Exploring the Black Box of Marine Microbial Eukaryotes  

 

Marine microbial eukaryotes are microscopic organisms that inhabit virtually all ocean ecosystems. While they play critical roles in marine food webs and elemental cycles through photosynthesis, predation, serving as prey, and in some cases parasitizing other organisms, little is known about their genes because their genomes can be very large and structurally complex. Some genomes from this incredibly diverse group of microorganisms are in fact much larger than a human’s, even though they are single-celled creatures.  

 

There are only about a dozen completed genome sequences of marine microbial eukaryotes, and transcriptome studies—sequencing the molecules that reflect what genes are being used by an organism at any given time—have been restricted to a small number of species.
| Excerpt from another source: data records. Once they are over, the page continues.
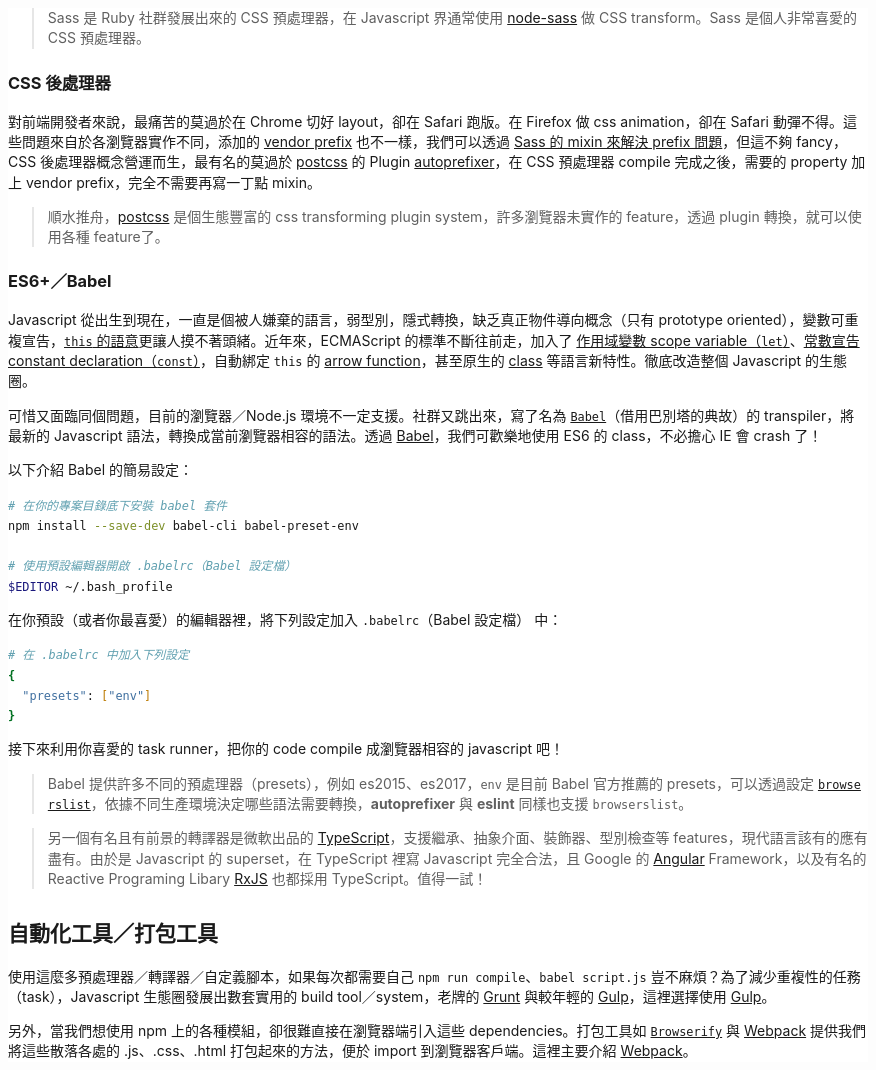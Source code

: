 > Sass 是 Ruby 社群發展出來的 CSS 預處理器，在 Javascript 界通常使用 [node-sass][node-sass] 做 CSS transform。Sass 是個人非常喜愛的 CSS 預處理器。

### CSS 後處理器

對前端開發者來說，最痛苦的莫過於在 Chrome 切好 layout，卻在 Safari 跑版。在 Firefox 做 css animation，卻在 Safari 動彈不得。這些問題來自於各瀏覽器實作不同，添加的 [vendor prefix][vendor-prefix] 也不一樣，我們可以透過 [Sass 的 mixin 來解決 prefix 問題][sass-prefix-mixin]，但這不夠 fancy，CSS 後處理器概念營運而生，最有名的莫過於 [postcss][postcss] 的 Plugin [autoprefixer][autoprefixer]，在 CSS 預處理器 compile 完成之後，需要的 property 加上 vendor prefix，完全不需要再寫一丁點 mixin。

> 順水推舟，[postcss][postcss] 是個生態豐富的 css transforming plugin system，許多瀏覽器未實作的 feature，透過 plugin 轉換，就可以使用各種 feature了。

### ES6+／Babel

Javascript 從出生到現在，一直是個被人嫌棄的語言，弱型別，隱式轉換，缺乏真正物件導向概念（只有 prototype oriented），變數可重複宣告，[`this` 的語意][how-does-this-work]更讓人摸不著頭緒。近年來，ECMAScript 的標準不斷往前走，加入了 [作用域變數 scope variable（`let`）][es6-let]、[常數宣告 constant declaration（`const`）][es6-const]，自動綁定 `this` 的 [arrow function][es6-arrow-function]，甚至原生的 [class][es6-class] 等語言新特性。徹底改造整個 Javascript 的生態圈。

可惜又面臨同個問題，目前的瀏覽器／Node.js 環境不一定支援。社群又跳出來，寫了名為 [`Babel`][babel]（借用巴別塔的典故）的 transpiler，將最新的 Javascript 語法，轉換成當前瀏覽器相容的語法。透過 [Babel][babel]，我們可歡樂地使用 ES6 的 class，不必擔心 IE 會 crash 了！

以下介紹 Babel 的簡易設定：

```bash
# 在你的專案目錄底下安裝 babel 套件
npm install --save-dev babel-cli babel-preset-env

# 使用預設編輯器開啟 .babelrc（Babel 設定檔）
$EDITOR ~/.bash_profile
```

在你預設（或者你最喜愛）的編輯器裡，將下列設定加入 `.babelrc`（Babel 設定檔） 中：
```bash
# 在 .babelrc 中加入下列設定
{
  "presets": ["env"]
}
```

接下來利用你喜愛的 task runner，把你的 code compile 成瀏覽器相容的 javascript 吧！

> Babel 提供許多不同的預處理器（presets），例如 es2015、es2017，`env` 是目前 Babel 官方推薦的 presets，可以透過設定 [`browserslist`][browserslist]，依據不同生產環境決定哪些語法需要轉換，**autoprefixer** 與 **eslint** 同樣也支援 `browserslist`。


> 另一個有名且有前景的轉譯器是微軟出品的 [TypeScript][typescript]，支援繼承、抽象介面、裝飾器、型別檢查等 features，現代語言該有的應有盡有。由於是 Javascript 的 superset，在 TypeScript 裡寫 Javascript 完全合法，且 Google 的 [Angular][angular] Framework，以及有名的 Reactive Programing Libary [RxJS][rxjs] 也都採用 TypeScript。值得一試！

## 自動化工具／打包工具

使用這麼多預處理器／轉譯器／自定義腳本，如果每次都需要自己 `npm run compile`、`babel script.js` 豈不麻煩？為了減少重複性的任務（task），Javascript 生態圈發展出數套實用的 build tool／system，老牌的 [Grunt][grunt] 與較年輕的 [Gulp][gulp]，這裡選擇使用 [Gulp][gulp]。

另外，當我們想使用 npm 上的各種模組，卻很難直接在瀏覽器端引入這些 dependencies。打包工具如 [`Browserify`][browserify] 與 [Webpack][webpack] 提供我們將這些散落各處的 .js、.css、.html 打包起來的方法，便於 import 到瀏覽器客戶端。這裡主要介紹 [Webpack][webpack]。


[nodejs]: https://nodejs.org/
[node-doc]: https://nodejs.org/api/
[nvm]: https://github.com/creationix/nvm
[npm]: https://www.npmjs.com/
[npm-packagejson]: https://docs.npmjs.com/files/package.json
[npm-cli-doc]: https://docs.npmjs.com/getting-started#cli
[mdn]: https://developer.mozilla.org/
[gulp]: http://gulpjs.com/
[webpack]: https://webpack.js.org/
[mocha]: https://mochajs.org/
[chai]: http://chaijs.com/
[eslint]: http://eslint.org/
[repl]: https://en.wikipedia.org/wiki/Read–eval–print_loop
[n]: https://github.com/tj/n
[scripting-language]: https://en.wikipedia.org/wiki/Scripting_language
[child-process]: https://en.wikipedia.org/wiki/Child_process
[commonjs]: https://en.wikipedia.org/wiki/CommonJS
[module-sitepoint]: https://www.sitepoint.com/understanding-module-exports-exports-node-js/
[require-ruanyf]: http://www.ruanyifeng.com/blog/2015/05/require.html
[node-module]: https://nodejs.org/api/modules.html
[es6-imports]: http://www.ecma-international.org/ecma-262/6.0/#sec-imports
[es6-exports]: http://www.ecma-international.org/ecma-262/6.0/#sec-exports
[nvm-lazy-reddit]: https://www.reddit.com/r/node/comments/4tg5jg/lazy_load_nvm_for_faster_shell_start/d5ib9fs/
[nvm-lazy-mine]: https://github.com/weihanglo/dotfiles/blob/master/.bashrc#L97-L122
[npm-registry]: https://docs.npmjs.com/misc/registry
[json]: http://www.json.org/
[semver]: http://semver.org/
[node-semver]: https://docs.npmjs.com/misc/semver#tilde-ranges-123-12-1
[path]: https://en.wikipedia.org/wiki/PATH_(variable)
[yarn]: https://yarnpkg.com/
[ruanyf-npm-run]: http://www.ruanyifeng.com/blog/2016/10/npm_scripts.html
[caniuse]: http://caniuse.com/
[github-css-pre]: https://github.com/showcases/css-preprocessors
[transpiler]: https://en.wikipedia.org/wiki/Source-to-source_compiler
[mixin]: https://en.wikipedia.org/wiki/Mixin
[less]: http://lesscss.org/
[sass]: http://sass-lang.com/
[stylus]: http://stylus-lang.com/
[sass-var]: http://sass-lang.com/documentation/file.SASS_REFERENCE.html#variables_
[sass-nested]: http://sass-lang.com/documentation/file.SASS_REFERENCE.html#nested_rules
[vendor-prefix]: https://developer.mozilla.org/en-US/docs/Glossary/Vendor_Prefix
[sass-prefix-mixin]: https://www.sitepoint.com/sass-mixins-kickstart-project/
[postcss]: http://postcss.org/
[autoprefixer]: https://github.com/postcss/autoprefixer
[how-does-this-work]: http://stackoverflow.com/questions/3127429/how-does-the-this-keyword-work
[node-sass]: https://github.com/sass/node-sass
[es6-let]: https://developer.mozilla.org/en/docs/Web/JavaScript/Reference/Statements/let
[es6-const]: https://developer.mozilla.org/en/docs/Web/JavaScript/Reference/Statements/const
[es6-arrow-function]: https://developer.mozilla.org/en/docs/Web/JavaScript/Reference/Functions/Arrow_functions
[es6-class]: https://developer.mozilla.org/en/docs/Web/JavaScript/Reference/Classes
[babel]: http://babeljs.io/
[browserslist]: https://github.com/ai/browserslist
[typescript]: https://www.typescriptlang.org/
[angular]: https://angular.io/
[rxjs]: https://github.com/ReactiveX/rxjs
[grunt]: https://gruntjs.com/
[browserify]: http://browserify.org/
[node-stream]: https://nodejs.org/api/stream.html
[pipeline]: https://en.wikipedia.org/wiki/Pipeline_(Unix)
[gulp-api]: https://github.com/gulpjs/gulp/blob/master/docs/API.md
[webpack-code-splitting]: https://webpack.js.org/guides/code-splitting/
[webpack-loader]: https://webpack.js.org/concepts/loaders/
[webpack-concepts]: https://webpack.js.org/concepts/
[webpack-extract-text]: https://github.com/webpack-contrib/extract-text-webpack-plugin/blob/master/README.md
[ruanyf-webpack]: https://github.com/ruanyf/webpack-demos
[tdd]: https://en.wikipedia.org/wiki/Test-driven_development
[bdd]: https://en.wikipedia.org/wiki/Behavior-driven_development
[ide]: https://en.wikipedia.org/wiki/Integrated_development_environment
[lint]: https://en.wikipedia.org/wiki/Lint_(software)
[code-smell]: https://en.wikipedia.org/wiki/Code_smell
[eslint-handle-callback-err]: http://eslint.org/docs/rules/handle-callback-err
[eslint-no-const-assign]: http://eslint.org/docs/rules/no-const-assign
[eslint-no-unexpected-multiline]: http://eslint.org/docs/rules/no-unexpected-multiline
[eslint-eslintignore]: https://git-scm.com/docs/gitignore#_examples
[eslint-config-airbnb]: https://github.com/airbnb/javascript/tree/master/packages/eslint-config-airbnb
[eslint-configuring]: http://eslint.org/docs/user-guide/configuring
[eslint-atom]: https://atom.io/packages/linter-eslint
[eslint-vscode]: https://marketplace.visualstudio.com/items?itemName=dbaeumer.vscode-eslint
Attempting to sequence large eukaryotic genomes can be time-consuming, costly, and not guaranteed to succeed, while transcriptome sequencing can provide an alternate method for obtaining gene content information.  

 

The Marine Microbial Eukaryote Transcriptome Sequencing Project, supported through a Foundation grant to the National Center for Genome Resources, is helping the research community better understand the ecology and evolutionary relationships among these important organisms by looking at their gene expression patterns. A collaboration with nearly 80 scientists from the international community will sequence 750 transcriptomes from hundreds of diverse marine microeukaryotes.  

 

The sheer magnitude of the effort portends unexpected discoveries regarding how these organisms support the base of the ocean food web and removal of carbon dioxide from the atmosphere.